The parties have agreed on the quantum of the claim and virtually all of the facts. The point left in dispute is whether, given those facts, Ms Edwards is entitled to any commission, other than the conceded sum of $6,477.98 (plus interest).
The Facts
The only evidence was that given by Ms Edwards. She is an experienced salesperson who, in 2001, was engaged by Belle Property in that capacity in relation to an apartment development at Palm Cove, Cairns. Her engagement was under a written contract dated 4 January 2001 which was later superseded by a written contract dated 31 August 2001. There is no material difference between the two contracts. Belle Property was the sales agent for the development, the owner of which was The Beach Club.

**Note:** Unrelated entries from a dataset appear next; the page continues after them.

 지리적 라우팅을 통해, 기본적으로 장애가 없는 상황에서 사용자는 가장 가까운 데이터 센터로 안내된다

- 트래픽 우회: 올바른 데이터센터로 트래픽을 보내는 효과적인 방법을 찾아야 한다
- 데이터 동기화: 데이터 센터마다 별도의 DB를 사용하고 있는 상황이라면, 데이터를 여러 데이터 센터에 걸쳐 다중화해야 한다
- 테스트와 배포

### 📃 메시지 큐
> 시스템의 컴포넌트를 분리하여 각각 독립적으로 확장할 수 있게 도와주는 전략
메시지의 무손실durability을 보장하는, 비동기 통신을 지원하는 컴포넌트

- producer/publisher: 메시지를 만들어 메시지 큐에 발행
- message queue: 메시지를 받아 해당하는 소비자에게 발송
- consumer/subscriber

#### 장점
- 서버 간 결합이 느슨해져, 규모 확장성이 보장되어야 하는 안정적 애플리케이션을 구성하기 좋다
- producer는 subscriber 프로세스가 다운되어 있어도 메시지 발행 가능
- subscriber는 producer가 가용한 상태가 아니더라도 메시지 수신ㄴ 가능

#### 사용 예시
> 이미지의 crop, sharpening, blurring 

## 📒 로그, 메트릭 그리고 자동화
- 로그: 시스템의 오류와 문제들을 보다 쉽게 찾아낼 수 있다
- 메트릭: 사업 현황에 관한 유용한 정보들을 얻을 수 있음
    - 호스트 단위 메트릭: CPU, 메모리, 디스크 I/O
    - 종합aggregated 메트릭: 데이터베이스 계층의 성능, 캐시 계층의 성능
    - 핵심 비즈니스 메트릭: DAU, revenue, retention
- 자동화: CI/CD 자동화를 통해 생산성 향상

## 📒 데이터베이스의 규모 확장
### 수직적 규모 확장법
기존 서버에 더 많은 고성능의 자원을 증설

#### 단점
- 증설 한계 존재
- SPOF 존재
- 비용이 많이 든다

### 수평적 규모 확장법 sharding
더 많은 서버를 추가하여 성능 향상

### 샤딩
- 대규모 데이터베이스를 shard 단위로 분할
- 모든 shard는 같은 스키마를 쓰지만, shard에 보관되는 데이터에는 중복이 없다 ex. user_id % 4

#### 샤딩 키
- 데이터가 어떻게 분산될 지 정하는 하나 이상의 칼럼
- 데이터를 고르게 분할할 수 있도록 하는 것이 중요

Ms Anderson began her engagement on about 4 June 2001 and it ended on 13 November 2001. There was an on-site sales office but the development was at a very early stage. There were no plans of the development, merely some illustrated signs on the site. Ms Anderson was the only salesperson onsite until, in about October 2001, a casual assistant was employed by Belle Property.

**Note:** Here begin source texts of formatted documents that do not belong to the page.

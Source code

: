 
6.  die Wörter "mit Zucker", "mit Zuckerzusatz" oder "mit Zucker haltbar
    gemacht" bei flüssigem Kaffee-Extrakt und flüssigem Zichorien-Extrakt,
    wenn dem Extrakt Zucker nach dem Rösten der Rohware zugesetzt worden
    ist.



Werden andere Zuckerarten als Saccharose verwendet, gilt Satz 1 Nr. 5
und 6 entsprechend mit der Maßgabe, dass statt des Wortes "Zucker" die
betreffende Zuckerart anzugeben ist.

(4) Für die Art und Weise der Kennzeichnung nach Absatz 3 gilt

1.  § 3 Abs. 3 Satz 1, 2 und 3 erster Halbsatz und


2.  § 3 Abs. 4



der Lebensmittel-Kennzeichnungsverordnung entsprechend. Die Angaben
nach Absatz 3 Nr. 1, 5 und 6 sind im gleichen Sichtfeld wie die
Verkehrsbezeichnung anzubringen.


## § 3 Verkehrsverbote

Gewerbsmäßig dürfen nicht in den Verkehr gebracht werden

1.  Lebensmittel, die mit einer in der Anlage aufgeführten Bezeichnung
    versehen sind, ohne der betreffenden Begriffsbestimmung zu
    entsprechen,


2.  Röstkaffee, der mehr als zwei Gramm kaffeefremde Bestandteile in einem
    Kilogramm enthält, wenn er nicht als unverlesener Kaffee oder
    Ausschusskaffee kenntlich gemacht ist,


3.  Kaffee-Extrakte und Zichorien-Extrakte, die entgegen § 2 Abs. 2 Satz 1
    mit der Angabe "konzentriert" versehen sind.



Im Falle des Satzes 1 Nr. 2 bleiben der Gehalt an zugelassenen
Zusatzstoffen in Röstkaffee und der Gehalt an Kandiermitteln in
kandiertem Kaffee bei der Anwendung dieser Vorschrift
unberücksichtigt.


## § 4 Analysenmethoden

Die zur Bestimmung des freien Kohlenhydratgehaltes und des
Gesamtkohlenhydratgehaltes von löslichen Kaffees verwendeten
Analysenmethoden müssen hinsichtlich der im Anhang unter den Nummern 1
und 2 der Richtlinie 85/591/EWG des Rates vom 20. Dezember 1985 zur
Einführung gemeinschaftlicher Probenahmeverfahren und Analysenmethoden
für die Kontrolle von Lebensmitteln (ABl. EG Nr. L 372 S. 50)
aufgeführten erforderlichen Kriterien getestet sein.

Ms Anderson was approached by a number of people who had learned of the development and had some interest in ultimately buying a unit. She described the project to these people with a view to having them register their names and addresses with her so that she could maintain phone contact and forward advertising material. Once plans became available she would try to have each interested person sign an “Expression of Interest” in a unit on which $1000 would then be paid as a holding deposit. If the person remained interested she would have an option to purchase the unit signed and would send it to Belle Property’s solicitors, together with the documentation required by the Property Agents and Motor Dealers Act 2000. In due course, if the person exercised the option, a contract of sale was signed by that person and by The Beach Club.
Ms Anderson kept a document called a “Live Vendor Report” (exhibit 1) in which she diarised her involvement in 15 sales which were ultimately completed. In evidence she was able to recall considerable detail of all of these purchasers, all being people with whom she had the initial and continuing contact. In each of these 15 cases Belle Property was paid its commission by The Beach Club. However only one of the 15 contracts (with Hitt) was signed while she was still engaged by Belle Property, and that is the instance in which Belle Property concedes that commission of $6,477.98 is owing to her. All of the remaining 14 contracts were signed after 13 November 2001 when her engagement ceased.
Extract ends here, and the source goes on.